- Exercise goal: Please restate, word for word, the lines below that begin at the one with "where $Q_\pm, Q_\pm'$" and end at the one with "are assigned $ 1 $ and $ 2 $.". Leave out all other lines.

(Records from a data collection)
╔══

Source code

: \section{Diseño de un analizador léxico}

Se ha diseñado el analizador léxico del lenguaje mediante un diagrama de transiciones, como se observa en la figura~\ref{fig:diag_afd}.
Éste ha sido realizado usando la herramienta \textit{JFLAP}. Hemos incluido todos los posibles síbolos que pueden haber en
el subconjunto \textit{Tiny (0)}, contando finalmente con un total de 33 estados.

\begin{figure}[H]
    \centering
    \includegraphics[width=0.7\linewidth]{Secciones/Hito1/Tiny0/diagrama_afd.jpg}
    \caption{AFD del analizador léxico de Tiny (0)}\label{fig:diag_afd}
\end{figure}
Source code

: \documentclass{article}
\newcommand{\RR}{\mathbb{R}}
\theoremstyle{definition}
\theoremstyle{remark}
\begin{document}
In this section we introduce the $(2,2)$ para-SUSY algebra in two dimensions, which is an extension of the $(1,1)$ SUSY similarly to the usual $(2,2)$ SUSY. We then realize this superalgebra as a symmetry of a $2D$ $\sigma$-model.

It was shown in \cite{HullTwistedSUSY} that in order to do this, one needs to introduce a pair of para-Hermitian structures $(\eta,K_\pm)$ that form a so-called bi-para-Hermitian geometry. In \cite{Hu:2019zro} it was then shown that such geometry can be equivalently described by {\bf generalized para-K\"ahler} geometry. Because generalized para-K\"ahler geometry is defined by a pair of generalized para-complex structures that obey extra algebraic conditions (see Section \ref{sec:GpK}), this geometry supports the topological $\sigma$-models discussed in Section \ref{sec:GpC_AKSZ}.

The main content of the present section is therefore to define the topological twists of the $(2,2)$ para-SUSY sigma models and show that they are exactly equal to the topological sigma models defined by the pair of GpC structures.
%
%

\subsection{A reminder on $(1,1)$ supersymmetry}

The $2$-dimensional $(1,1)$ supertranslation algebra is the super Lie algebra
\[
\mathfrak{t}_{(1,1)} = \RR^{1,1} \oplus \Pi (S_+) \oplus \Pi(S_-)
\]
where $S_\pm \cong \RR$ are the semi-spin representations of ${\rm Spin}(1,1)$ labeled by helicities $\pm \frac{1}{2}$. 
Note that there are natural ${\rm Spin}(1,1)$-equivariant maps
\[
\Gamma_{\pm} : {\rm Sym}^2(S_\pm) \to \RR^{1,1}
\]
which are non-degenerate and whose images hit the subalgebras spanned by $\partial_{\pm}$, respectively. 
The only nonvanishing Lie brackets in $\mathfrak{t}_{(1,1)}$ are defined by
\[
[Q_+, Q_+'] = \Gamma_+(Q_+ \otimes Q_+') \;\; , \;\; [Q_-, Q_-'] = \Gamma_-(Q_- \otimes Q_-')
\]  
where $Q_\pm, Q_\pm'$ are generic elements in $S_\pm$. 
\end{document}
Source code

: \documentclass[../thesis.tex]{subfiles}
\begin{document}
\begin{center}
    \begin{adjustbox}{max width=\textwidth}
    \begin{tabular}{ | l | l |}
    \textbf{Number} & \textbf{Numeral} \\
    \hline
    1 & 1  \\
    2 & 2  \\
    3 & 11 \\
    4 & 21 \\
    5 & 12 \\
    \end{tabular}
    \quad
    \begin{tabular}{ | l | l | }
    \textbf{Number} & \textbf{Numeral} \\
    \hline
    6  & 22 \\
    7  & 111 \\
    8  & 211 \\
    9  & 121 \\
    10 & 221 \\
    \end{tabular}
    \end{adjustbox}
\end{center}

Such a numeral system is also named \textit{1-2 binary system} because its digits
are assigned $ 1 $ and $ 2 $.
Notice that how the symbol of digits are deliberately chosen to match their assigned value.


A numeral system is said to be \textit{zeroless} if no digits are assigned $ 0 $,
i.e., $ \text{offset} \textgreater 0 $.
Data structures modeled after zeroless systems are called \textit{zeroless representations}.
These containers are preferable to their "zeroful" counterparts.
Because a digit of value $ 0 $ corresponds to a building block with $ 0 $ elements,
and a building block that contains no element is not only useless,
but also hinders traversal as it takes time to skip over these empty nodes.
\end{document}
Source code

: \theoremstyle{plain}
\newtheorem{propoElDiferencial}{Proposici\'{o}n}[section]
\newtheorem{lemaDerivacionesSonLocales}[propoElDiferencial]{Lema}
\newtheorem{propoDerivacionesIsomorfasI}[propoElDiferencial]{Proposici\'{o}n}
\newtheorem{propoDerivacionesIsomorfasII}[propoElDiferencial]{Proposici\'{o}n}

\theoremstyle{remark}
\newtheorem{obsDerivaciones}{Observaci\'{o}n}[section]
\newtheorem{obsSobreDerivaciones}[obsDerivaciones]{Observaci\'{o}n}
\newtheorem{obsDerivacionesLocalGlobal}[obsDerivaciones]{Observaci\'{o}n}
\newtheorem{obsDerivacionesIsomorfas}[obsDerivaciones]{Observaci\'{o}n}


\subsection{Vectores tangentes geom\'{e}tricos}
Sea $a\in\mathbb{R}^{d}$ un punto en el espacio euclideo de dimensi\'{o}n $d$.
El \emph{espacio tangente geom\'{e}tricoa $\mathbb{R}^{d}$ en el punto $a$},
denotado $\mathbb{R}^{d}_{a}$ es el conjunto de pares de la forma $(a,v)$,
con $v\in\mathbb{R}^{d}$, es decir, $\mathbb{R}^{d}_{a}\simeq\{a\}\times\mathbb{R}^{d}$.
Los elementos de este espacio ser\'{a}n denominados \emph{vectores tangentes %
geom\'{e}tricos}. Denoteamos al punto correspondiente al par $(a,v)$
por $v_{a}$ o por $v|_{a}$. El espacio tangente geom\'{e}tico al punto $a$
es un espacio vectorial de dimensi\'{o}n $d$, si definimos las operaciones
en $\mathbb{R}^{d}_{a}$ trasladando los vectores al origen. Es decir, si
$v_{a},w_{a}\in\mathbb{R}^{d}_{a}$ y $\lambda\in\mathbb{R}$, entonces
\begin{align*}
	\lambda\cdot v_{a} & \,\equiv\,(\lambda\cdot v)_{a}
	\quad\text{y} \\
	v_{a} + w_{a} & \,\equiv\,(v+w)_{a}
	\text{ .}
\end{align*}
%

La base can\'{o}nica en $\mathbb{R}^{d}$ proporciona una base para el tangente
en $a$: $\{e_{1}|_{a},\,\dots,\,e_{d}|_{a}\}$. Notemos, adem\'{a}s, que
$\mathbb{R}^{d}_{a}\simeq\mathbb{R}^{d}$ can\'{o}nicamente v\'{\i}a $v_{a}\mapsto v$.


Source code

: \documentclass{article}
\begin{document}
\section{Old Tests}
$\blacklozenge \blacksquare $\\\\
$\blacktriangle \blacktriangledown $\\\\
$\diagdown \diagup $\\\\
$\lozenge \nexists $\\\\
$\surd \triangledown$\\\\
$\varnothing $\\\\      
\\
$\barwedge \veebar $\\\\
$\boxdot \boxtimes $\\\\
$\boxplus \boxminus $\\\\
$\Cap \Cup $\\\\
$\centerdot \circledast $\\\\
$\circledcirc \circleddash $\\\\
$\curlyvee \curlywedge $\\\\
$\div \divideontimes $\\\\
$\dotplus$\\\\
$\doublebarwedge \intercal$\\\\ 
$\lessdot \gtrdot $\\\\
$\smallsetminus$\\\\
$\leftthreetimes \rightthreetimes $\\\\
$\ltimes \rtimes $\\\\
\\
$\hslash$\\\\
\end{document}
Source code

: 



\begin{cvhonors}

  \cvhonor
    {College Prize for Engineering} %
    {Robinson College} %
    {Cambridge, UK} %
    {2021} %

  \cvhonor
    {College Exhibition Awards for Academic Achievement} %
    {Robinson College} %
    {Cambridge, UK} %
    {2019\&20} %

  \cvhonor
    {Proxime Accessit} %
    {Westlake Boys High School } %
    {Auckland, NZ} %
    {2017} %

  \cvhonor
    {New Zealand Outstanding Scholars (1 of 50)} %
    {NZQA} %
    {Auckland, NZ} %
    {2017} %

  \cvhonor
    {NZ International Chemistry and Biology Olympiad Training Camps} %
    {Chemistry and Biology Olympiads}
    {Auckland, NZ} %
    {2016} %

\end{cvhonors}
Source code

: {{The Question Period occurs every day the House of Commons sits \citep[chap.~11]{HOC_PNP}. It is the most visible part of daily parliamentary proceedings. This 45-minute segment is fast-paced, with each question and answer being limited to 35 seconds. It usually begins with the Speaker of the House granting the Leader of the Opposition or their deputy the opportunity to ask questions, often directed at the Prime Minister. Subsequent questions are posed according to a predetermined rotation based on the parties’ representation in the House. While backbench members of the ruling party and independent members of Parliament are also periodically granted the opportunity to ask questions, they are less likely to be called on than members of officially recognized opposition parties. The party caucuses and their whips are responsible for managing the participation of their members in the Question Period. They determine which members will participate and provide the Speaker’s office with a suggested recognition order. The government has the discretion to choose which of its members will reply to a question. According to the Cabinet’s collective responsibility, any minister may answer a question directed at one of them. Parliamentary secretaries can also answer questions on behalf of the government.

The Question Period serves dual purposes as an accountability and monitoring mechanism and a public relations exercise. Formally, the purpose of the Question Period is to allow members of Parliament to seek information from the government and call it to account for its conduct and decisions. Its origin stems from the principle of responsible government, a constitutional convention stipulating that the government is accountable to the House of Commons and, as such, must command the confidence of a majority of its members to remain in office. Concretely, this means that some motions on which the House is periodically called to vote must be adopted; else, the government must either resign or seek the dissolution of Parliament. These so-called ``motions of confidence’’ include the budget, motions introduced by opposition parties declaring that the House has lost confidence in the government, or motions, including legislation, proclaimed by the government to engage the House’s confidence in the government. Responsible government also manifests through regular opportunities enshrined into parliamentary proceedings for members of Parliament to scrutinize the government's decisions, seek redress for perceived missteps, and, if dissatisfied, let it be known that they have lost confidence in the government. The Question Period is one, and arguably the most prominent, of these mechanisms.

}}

╚══

- Solution to this task:
where $Q_\pm, Q_\pm'$ are generic elements in $S_\pm$. 
\end{document}
Source code

: \documentclass[../thesis.tex]{subfiles}
\begin{document}
\begin{center}
    \begin{adjustbox}{max width=\textwidth}
    \begin{tabular}{ | l | l |}
    \textbf{Number} & \textbf{Numeral} \\
    \hline
    1 & 1  \\
    2 & 2  \\
    3 & 11 \\
    4 & 21 \\
    5 & 12 \\
    \end{tabular}
    \quad
    \begin{tabular}{ | l | l | }
    \textbf{Number} & \textbf{Numeral} \\
    \hline
    6  & 22 \\
    7  & 111 \\
    8  & 211 \\
    9  & 121 \\
    10 & 221 \\
    \end{tabular}
    \end{adjustbox}
\end{center}

Such a numeral system is also named \textit{1-2 binary system} because its digits
are assigned $ 1 $ and $ 2 $.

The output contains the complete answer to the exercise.